Not exactly a snappy way to start my new blog, but…

I just finished reading Critical Mass by Phillip Ball and one of the topics discussed was the iterated prisoner’s dilemma. I had implemented a Spatial IPD as part of the Generation5 JDK and more recently as part of the C# port, ‘Wintermute’.

Prior to reading Critical Mass though, I saw the SIPD as an interesting cellular automata implementation of a famous game theory exercise but never fully experimented with the model’s insights. In his book, Ball detailed how IPD can be used to show how cooperation is evolved as being more beneficial than selfish behaviour. Even more fascinating was the IPD’s ability to show how more cooperative strategies are more beneficial, until you get to a completely cooperative world — at which point, a very selfish strategy can quickly take advantage of the “naivety” of the world.

I decided to expand my code to explore this further to see if I could replicate this.

Firstly, I’ll revisit where my current implementation was at.
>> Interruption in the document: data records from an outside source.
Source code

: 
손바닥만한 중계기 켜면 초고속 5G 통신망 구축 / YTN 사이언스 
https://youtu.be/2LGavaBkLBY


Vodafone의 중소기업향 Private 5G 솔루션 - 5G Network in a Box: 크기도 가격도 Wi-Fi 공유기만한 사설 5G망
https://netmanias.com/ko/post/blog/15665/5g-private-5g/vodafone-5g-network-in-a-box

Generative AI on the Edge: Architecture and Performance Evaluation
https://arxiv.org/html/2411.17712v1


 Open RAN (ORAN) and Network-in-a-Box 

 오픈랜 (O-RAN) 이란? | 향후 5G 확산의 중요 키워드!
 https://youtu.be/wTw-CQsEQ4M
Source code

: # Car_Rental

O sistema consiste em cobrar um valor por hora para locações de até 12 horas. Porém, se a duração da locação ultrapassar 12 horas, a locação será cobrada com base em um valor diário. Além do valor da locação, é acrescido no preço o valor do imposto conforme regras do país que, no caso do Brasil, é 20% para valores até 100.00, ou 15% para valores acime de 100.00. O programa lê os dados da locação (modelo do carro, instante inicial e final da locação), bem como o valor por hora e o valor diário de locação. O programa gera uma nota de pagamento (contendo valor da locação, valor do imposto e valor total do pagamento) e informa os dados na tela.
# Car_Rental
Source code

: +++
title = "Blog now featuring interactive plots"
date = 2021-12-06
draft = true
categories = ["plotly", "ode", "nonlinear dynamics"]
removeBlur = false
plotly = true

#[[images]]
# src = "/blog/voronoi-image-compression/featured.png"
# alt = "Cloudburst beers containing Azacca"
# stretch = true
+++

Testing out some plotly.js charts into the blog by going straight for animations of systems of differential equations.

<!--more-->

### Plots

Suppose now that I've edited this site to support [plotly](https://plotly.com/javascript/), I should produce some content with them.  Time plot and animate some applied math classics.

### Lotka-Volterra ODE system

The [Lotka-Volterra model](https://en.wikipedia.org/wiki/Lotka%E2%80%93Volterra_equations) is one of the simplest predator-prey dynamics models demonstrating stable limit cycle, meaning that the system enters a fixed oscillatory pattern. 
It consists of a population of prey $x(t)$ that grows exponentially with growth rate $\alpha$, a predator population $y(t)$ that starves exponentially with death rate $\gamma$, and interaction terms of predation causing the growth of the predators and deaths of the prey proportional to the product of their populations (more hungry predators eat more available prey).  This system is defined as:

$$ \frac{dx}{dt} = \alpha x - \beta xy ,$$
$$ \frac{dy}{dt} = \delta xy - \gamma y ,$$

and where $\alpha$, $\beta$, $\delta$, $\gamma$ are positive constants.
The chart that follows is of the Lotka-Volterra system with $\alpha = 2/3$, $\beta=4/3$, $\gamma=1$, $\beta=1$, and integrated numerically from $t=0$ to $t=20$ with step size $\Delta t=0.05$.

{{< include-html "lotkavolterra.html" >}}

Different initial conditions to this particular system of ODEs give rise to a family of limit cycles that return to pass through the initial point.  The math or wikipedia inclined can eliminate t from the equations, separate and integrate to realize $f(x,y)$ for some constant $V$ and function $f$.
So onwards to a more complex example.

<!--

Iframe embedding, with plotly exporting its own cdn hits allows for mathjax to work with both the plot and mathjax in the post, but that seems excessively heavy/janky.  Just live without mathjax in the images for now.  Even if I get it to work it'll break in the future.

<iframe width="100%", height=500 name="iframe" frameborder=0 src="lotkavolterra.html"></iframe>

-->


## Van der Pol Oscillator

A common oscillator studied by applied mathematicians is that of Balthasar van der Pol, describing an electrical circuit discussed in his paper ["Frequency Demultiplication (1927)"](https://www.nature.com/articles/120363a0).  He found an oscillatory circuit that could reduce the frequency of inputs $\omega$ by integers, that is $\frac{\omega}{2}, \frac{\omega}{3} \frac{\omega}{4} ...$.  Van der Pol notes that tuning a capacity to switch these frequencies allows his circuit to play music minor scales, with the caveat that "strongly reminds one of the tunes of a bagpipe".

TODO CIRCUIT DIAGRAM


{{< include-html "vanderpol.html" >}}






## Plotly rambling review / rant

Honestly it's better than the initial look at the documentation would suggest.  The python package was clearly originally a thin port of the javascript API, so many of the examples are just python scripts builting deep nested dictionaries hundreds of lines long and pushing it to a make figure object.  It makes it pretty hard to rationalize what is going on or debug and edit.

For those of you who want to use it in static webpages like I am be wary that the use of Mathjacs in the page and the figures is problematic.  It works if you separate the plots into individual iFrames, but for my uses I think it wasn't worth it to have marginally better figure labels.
Below is a screenshot of a couple of iterations of a 150×150 grid of SIPD agents. The colour is dictated by the strategy. All-cooperate is red, all-defect is yellow, random is green, tit-for-tat is blue and pavlov is orange.

The left-most image is the starting, random generation. With the first iteration, you can see that virtually all “all-cooperate” are eliminated and replaced by “all-defect” agents. However, from the screenshots at about 25 and 50 time steps, you can see the a tit-for-tat strategy quickly takes hold.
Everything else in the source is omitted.